Records for processing Start Marker

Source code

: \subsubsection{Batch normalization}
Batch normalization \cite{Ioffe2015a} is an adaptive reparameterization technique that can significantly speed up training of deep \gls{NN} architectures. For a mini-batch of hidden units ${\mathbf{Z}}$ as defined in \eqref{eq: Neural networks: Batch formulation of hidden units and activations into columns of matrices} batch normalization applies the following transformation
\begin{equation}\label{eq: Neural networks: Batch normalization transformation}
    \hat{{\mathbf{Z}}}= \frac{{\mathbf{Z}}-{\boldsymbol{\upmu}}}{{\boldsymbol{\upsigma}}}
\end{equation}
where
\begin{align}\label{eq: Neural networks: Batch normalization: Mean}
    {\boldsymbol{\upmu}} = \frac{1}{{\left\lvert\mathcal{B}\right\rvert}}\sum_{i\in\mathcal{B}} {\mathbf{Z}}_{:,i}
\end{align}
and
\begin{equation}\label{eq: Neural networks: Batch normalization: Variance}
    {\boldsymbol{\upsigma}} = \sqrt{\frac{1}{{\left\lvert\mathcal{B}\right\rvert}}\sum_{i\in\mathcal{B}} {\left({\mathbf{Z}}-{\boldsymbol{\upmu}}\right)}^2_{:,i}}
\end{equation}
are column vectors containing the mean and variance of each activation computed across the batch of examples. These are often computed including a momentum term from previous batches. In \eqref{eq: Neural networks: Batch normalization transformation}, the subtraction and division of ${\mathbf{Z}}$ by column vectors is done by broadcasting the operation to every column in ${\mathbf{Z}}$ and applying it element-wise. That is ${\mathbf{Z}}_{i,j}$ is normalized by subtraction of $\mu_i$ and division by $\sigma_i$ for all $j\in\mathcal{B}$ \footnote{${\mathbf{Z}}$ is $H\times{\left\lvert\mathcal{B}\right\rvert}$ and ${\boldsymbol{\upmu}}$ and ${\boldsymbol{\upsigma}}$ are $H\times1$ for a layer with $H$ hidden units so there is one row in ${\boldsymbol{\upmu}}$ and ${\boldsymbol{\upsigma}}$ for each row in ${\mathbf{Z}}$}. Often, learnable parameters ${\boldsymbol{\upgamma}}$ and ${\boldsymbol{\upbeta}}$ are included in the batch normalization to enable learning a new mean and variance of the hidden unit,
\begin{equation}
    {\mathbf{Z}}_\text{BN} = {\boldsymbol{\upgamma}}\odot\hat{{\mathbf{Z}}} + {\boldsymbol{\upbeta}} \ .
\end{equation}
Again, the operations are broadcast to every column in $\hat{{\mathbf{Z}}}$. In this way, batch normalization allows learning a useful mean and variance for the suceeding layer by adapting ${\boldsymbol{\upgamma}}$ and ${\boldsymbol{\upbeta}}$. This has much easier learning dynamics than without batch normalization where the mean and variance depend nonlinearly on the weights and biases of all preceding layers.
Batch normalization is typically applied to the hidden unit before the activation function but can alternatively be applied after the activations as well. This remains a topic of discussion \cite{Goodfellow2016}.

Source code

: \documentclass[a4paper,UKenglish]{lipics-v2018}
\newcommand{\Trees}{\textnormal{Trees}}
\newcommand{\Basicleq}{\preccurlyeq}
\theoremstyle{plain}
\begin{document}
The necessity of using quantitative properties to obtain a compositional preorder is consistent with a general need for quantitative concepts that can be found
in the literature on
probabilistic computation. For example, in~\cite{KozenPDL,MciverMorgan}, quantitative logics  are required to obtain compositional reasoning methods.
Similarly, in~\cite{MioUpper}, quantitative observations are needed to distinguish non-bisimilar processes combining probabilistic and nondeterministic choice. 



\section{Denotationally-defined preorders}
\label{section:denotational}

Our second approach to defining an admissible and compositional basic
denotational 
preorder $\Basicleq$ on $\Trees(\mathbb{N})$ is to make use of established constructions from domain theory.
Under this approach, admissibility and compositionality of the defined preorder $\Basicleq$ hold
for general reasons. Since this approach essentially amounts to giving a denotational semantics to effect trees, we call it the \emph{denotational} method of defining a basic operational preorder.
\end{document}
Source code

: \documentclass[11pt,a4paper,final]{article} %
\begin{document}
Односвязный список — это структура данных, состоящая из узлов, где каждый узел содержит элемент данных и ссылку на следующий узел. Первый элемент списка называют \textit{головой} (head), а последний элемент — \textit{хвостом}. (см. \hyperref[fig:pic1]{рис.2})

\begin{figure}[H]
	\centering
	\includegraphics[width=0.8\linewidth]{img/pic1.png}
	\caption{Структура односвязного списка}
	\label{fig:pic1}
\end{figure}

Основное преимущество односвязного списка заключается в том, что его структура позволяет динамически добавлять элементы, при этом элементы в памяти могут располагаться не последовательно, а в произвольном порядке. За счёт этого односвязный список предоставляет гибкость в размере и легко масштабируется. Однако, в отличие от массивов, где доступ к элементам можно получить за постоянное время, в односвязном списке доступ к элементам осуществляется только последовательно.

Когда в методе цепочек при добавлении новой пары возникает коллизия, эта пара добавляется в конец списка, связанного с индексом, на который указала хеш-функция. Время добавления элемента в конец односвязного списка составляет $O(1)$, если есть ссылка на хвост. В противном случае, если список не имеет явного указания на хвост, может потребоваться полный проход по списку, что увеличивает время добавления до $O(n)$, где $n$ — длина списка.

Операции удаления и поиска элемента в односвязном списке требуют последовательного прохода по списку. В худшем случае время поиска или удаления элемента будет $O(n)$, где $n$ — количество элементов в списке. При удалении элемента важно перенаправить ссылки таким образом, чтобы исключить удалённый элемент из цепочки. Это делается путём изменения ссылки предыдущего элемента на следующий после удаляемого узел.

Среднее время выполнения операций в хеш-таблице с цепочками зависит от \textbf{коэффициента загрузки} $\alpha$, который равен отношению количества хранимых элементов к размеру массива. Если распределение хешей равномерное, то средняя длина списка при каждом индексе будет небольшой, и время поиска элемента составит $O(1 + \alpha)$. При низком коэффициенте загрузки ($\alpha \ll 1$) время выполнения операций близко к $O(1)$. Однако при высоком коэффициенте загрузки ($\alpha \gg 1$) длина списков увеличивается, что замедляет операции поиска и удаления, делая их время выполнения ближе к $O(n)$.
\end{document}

Records for processing End Marker

== Assignment ==
Pick out every line of the listing containing the word "quantitative", and show those lines.

== Response area ==
The necessity of using quantitative properties to obtain a compositional preorder is consistent with a general need for quantitative concepts that can be found
probabilistic computation. For example, in~\cite{KozenPDL,MciverMorgan}, quantitative logics  are required to obtain compositional reasoning methods.
Similarly, in~\cite{MioUpper}, quantitative observations are needed to distinguish non-bisimilar processes combining probabilistic and nondeterministic choice. 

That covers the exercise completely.